Ratusan kaum ibu dari Kecamatan Kedungdung antusias mengikuti prosesi pelantikan Pengurus Ranting dan Anak Ranting Muslimat NU masa khidmat 2025–2030.
Sebanyak 600 pengurus terdiri dari 272 pengurus ranting dan 378 anak ranting dari 17 desa resmi dikukuhkan.
Angka yang fantastis tersebut, menjadi bukti nyata kuatnya akar organisasi Muslimat NU di tingkat basis.
Mengusung tema “Optimalisasi Peran Muslimat NU Kedungdung Dalam Pemberdayaan Umat”, acara ini bukan sekadar seremoni.
Ketua PAC Muslimat NU Kedungdung, Nyai Nurul Umamah menegaskan, pelantikan ini muara dari kerja keras selama empat bulan terakhir.
“Pelantikan ini memberikan legalitas bagi para pengurus, agar mereka bisa langsung tancap gas bekerja di wilayah masing-masing,” ujarnya.
Ia juga memuji semangat para anggotanya yang bahkan sudah mulai berkhidmah sebelum resmi dilantik.
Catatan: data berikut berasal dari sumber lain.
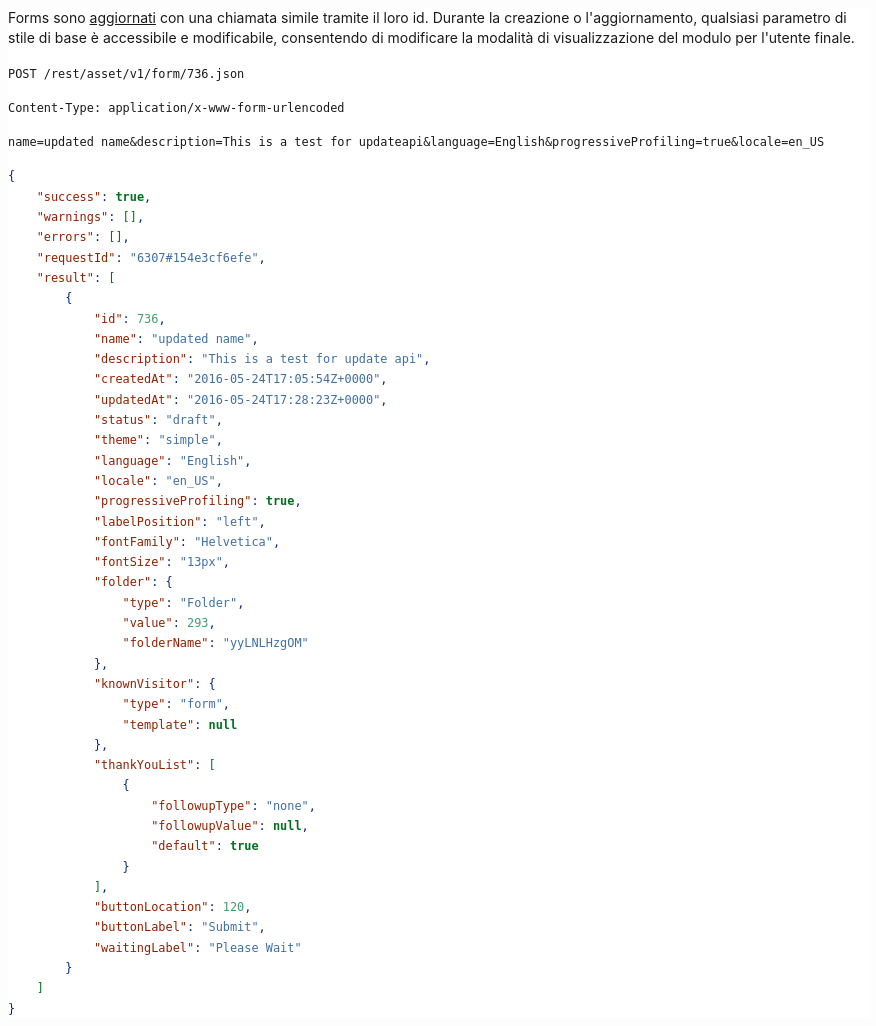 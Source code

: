 Forms sono [aggiornati](https://developer.adobe.com/marketo-apis/api/asset/#tag/Forms/operation/updateFormsUsingPOST) con una chiamata simile tramite il loro id. Durante la creazione o l&#39;aggiornamento, qualsiasi parametro di stile di base è accessibile e modificabile, consentendo di modificare la modalità di visualizzazione del modulo per l&#39;utente finale.

```
POST /rest/asset/v1/form/736.json
```

```
Content-Type: application/x-www-form-urlencoded
```

```
name=updated name&description=This is a test for updateapi&language=English&progressiveProfiling=true&locale=en_US
```

```json
{
    "success": true,
    "warnings": [],
    "errors": [],
    "requestId": "6307#154e3cf6efe",
    "result": [
        {
            "id": 736,
            "name": "updated name",
            "description": "This is a test for update api",
            "createdAt": "2016-05-24T17:05:54Z+0000",
            "updatedAt": "2016-05-24T17:28:23Z+0000",
            "status": "draft",
            "theme": "simple",
            "language": "English",
            "locale": "en_US",
            "progressiveProfiling": true,
            "labelPosition": "left",
            "fontFamily": "Helvetica",
            "fontSize": "13px",
            "folder": {
                "type": "Folder",
                "value": 293,
                "folderName": "yyLNLHzgOM"
            },
            "knownVisitor": {
                "type": "form",
                "template": null
            },
            "thankYouList": [
                {
                    "followupType": "none",
                    "followupValue": null,
                    "default": true
                }
            ],
            "buttonLocation": 120,
            "buttonLabel": "Submit",
            "waitingLabel": "Please Wait"
        }
    ]
}
```

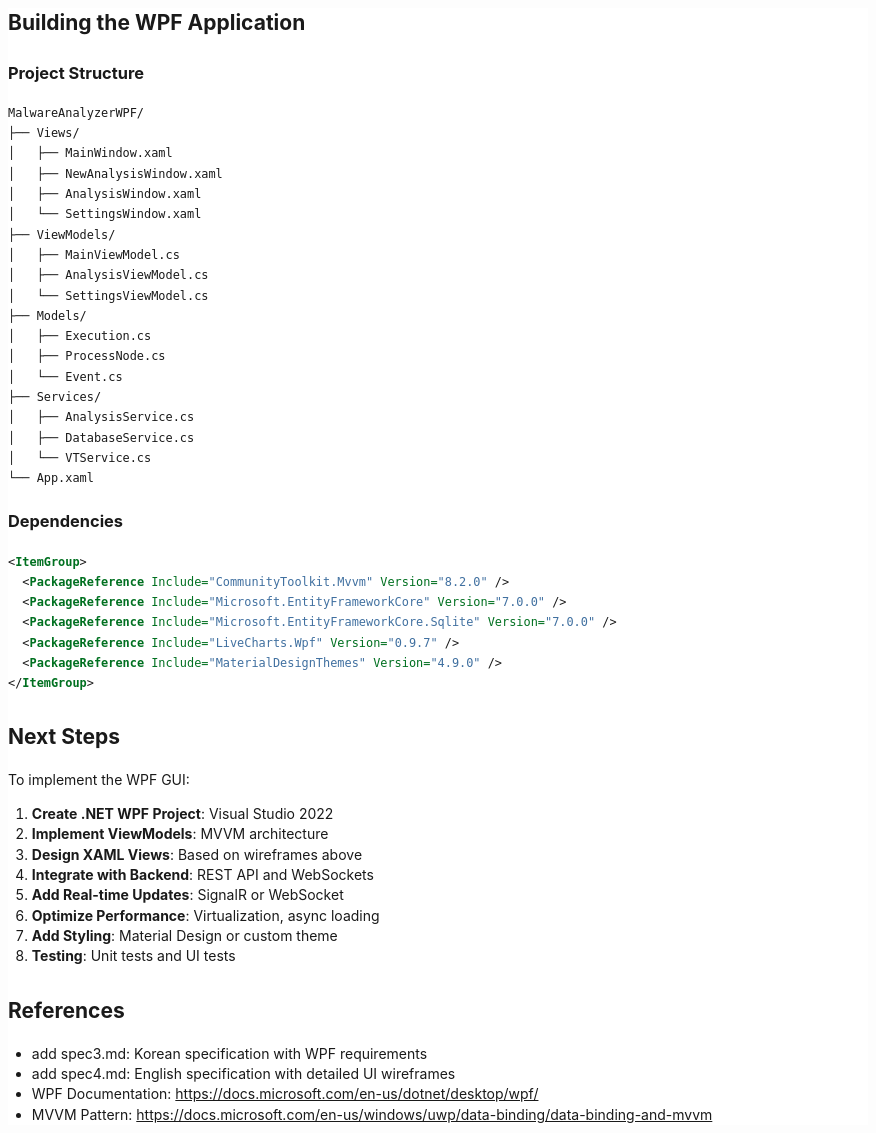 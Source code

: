 ## Building the WPF Application

### Project Structure

```
MalwareAnalyzerWPF/
├── Views/
│   ├── MainWindow.xaml
│   ├── NewAnalysisWindow.xaml
│   ├── AnalysisWindow.xaml
│   └── SettingsWindow.xaml
├── ViewModels/
│   ├── MainViewModel.cs
│   ├── AnalysisViewModel.cs
│   └── SettingsViewModel.cs
├── Models/
│   ├── Execution.cs
│   ├── ProcessNode.cs
│   └── Event.cs
├── Services/
│   ├── AnalysisService.cs
│   ├── DatabaseService.cs
│   └── VTService.cs
└── App.xaml
```

### Dependencies

```xml
<ItemGroup>
  <PackageReference Include="CommunityToolkit.Mvvm" Version="8.2.0" />
  <PackageReference Include="Microsoft.EntityFrameworkCore" Version="7.0.0" />
  <PackageReference Include="Microsoft.EntityFrameworkCore.Sqlite" Version="7.0.0" />
  <PackageReference Include="LiveCharts.Wpf" Version="0.9.7" />
  <PackageReference Include="MaterialDesignThemes" Version="4.9.0" />
</ItemGroup>
```

## Next Steps

To implement the WPF GUI:

1. **Create .NET WPF Project**: Visual Studio 2022
2. **Implement ViewModels**: MVVM architecture
3. **Design XAML Views**: Based on wireframes above
4. **Integrate with Backend**: REST API and WebSockets
5. **Add Real-time Updates**: SignalR or WebSocket
6. **Optimize Performance**: Virtualization, async loading
7. **Add Styling**: Material Design or custom theme
8. **Testing**: Unit tests and UI tests

## References

- add spec3.md: Korean specification with WPF requirements
- add spec4.md: English specification with detailed UI wireframes
- WPF Documentation: https://docs.microsoft.com/en-us/dotnet/desktop/wpf/
- MVVM Pattern: https://docs.microsoft.com/en-us/windows/uwp/data-binding/data-binding-and-mvvm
Langkah PAC Kedungdung menggelar pelantikan bersama hingga tingkat anak ranting mendapat acungan jempol dari Ketua PC Muslimat NU Sampang, Nyai Hj Nur Kautsar Muhtaram.
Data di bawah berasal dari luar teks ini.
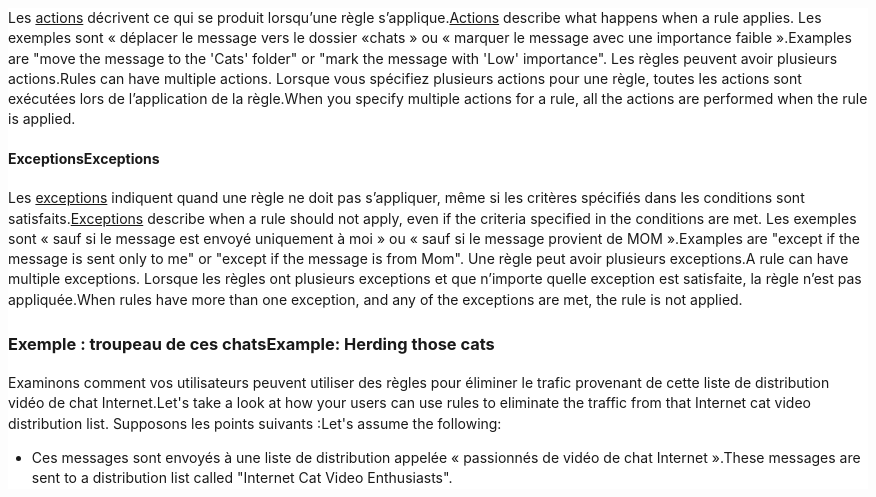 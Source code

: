 <span data-ttu-id="81c60-161">Les [actions](https://msdn.microsoft.com/library/c5aa96b1-2d8b-422f-8c2f-f118572ab23f%28Office.15%29.aspx) décrivent ce qui se produit lorsqu’une règle s’applique.</span><span class="sxs-lookup"><span data-stu-id="81c60-161">[Actions](https://msdn.microsoft.com/library/c5aa96b1-2d8b-422f-8c2f-f118572ab23f%28Office.15%29.aspx) describe what happens when a rule applies.</span></span> <span data-ttu-id="81c60-162">Les exemples sont « déplacer le message vers le dossier «chats » ou « marquer le message avec une importance faible ».</span><span class="sxs-lookup"><span data-stu-id="81c60-162">Examples are "move the message to the 'Cats' folder" or "mark the message with 'Low' importance".</span></span> <span data-ttu-id="81c60-163">Les règles peuvent avoir plusieurs actions.</span><span class="sxs-lookup"><span data-stu-id="81c60-163">Rules can have multiple actions.</span></span> <span data-ttu-id="81c60-164">Lorsque vous spécifiez plusieurs actions pour une règle, toutes les actions sont exécutées lors de l’application de la règle.</span><span class="sxs-lookup"><span data-stu-id="81c60-164">When you specify multiple actions for a rule, all the actions are performed when the rule is applied.</span></span> 
  
#### <a name="exceptions"></a><span data-ttu-id="81c60-165">Exceptions</span><span class="sxs-lookup"><span data-stu-id="81c60-165">Exceptions</span></span>
<span data-ttu-id="81c60-166"><a name="bk_Exceptions"> </a></span><span class="sxs-lookup"><span data-stu-id="81c60-166"><a name="bk_Exceptions"> </a></span></span>

<span data-ttu-id="81c60-167">Les [exceptions](https://msdn.microsoft.com/library/7cd63ac2-3441-4ed4-915b-6f90af4b28fc%28Office.15%29.aspx) indiquent quand une règle ne doit pas s’appliquer, même si les critères spécifiés dans les conditions sont satisfaits.</span><span class="sxs-lookup"><span data-stu-id="81c60-167">[Exceptions](https://msdn.microsoft.com/library/7cd63ac2-3441-4ed4-915b-6f90af4b28fc%28Office.15%29.aspx) describe when a rule should not apply, even if the criteria specified in the conditions are met.</span></span> <span data-ttu-id="81c60-168">Les exemples sont « sauf si le message est envoyé uniquement à moi » ou « sauf si le message provient de MOM ».</span><span class="sxs-lookup"><span data-stu-id="81c60-168">Examples are "except if the message is sent only to me" or "except if the message is from Mom".</span></span> <span data-ttu-id="81c60-169">Une règle peut avoir plusieurs exceptions.</span><span class="sxs-lookup"><span data-stu-id="81c60-169">A rule can have multiple exceptions.</span></span> <span data-ttu-id="81c60-170">Lorsque les règles ont plusieurs exceptions et que n’importe quelle exception est satisfaite, la règle n’est pas appliquée.</span><span class="sxs-lookup"><span data-stu-id="81c60-170">When rules have more than one exception, and any of the exceptions are met, the rule is not applied.</span></span> 
  
### <a name="example-herding-those-cats"></a><span data-ttu-id="81c60-171">Exemple : troupeau de ces chats</span><span class="sxs-lookup"><span data-stu-id="81c60-171">Example: Herding those cats</span></span>
<span data-ttu-id="81c60-172"><a name="bk_Example"> </a></span><span class="sxs-lookup"><span data-stu-id="81c60-172"><a name="bk_Example"> </a></span></span>

<span data-ttu-id="81c60-173">Examinons comment vos utilisateurs peuvent utiliser des règles pour éliminer le trafic provenant de cette liste de distribution vidéo de chat Internet.</span><span class="sxs-lookup"><span data-stu-id="81c60-173">Let's take a look at how your users can use rules to eliminate the traffic from that Internet cat video distribution list.</span></span> <span data-ttu-id="81c60-174">Supposons les points suivants :</span><span class="sxs-lookup"><span data-stu-id="81c60-174">Let's assume the following:</span></span>
  
- <span data-ttu-id="81c60-175">Ces messages sont envoyés à une liste de distribution appelée « passionnés de vidéo de chat Internet ».</span><span class="sxs-lookup"><span data-stu-id="81c60-175">These messages are sent to a distribution list called "Internet Cat Video Enthusiasts".</span></span>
Ia menyebut Kedungdung sebagai pelopor di Kabupaten Sampang.
“Baru kali ini ada pelantikan bersama ranting dan anak ranting sebanyak ini. Ini bukti soliditas yang luar biasa,” ujarnya.
Nyai Hj Nur Kautsar berharap semangat Kedungdung menjadi inspirasi bagi wilayah lain.
Kemeriahan acara tersebut semakin lengkap dengan kehadiran tokoh-tokoh penting, mulai dari jajaran MWCNU, para Kiai dan Bu Nyai, hingga Forkopimcam Kedungdung.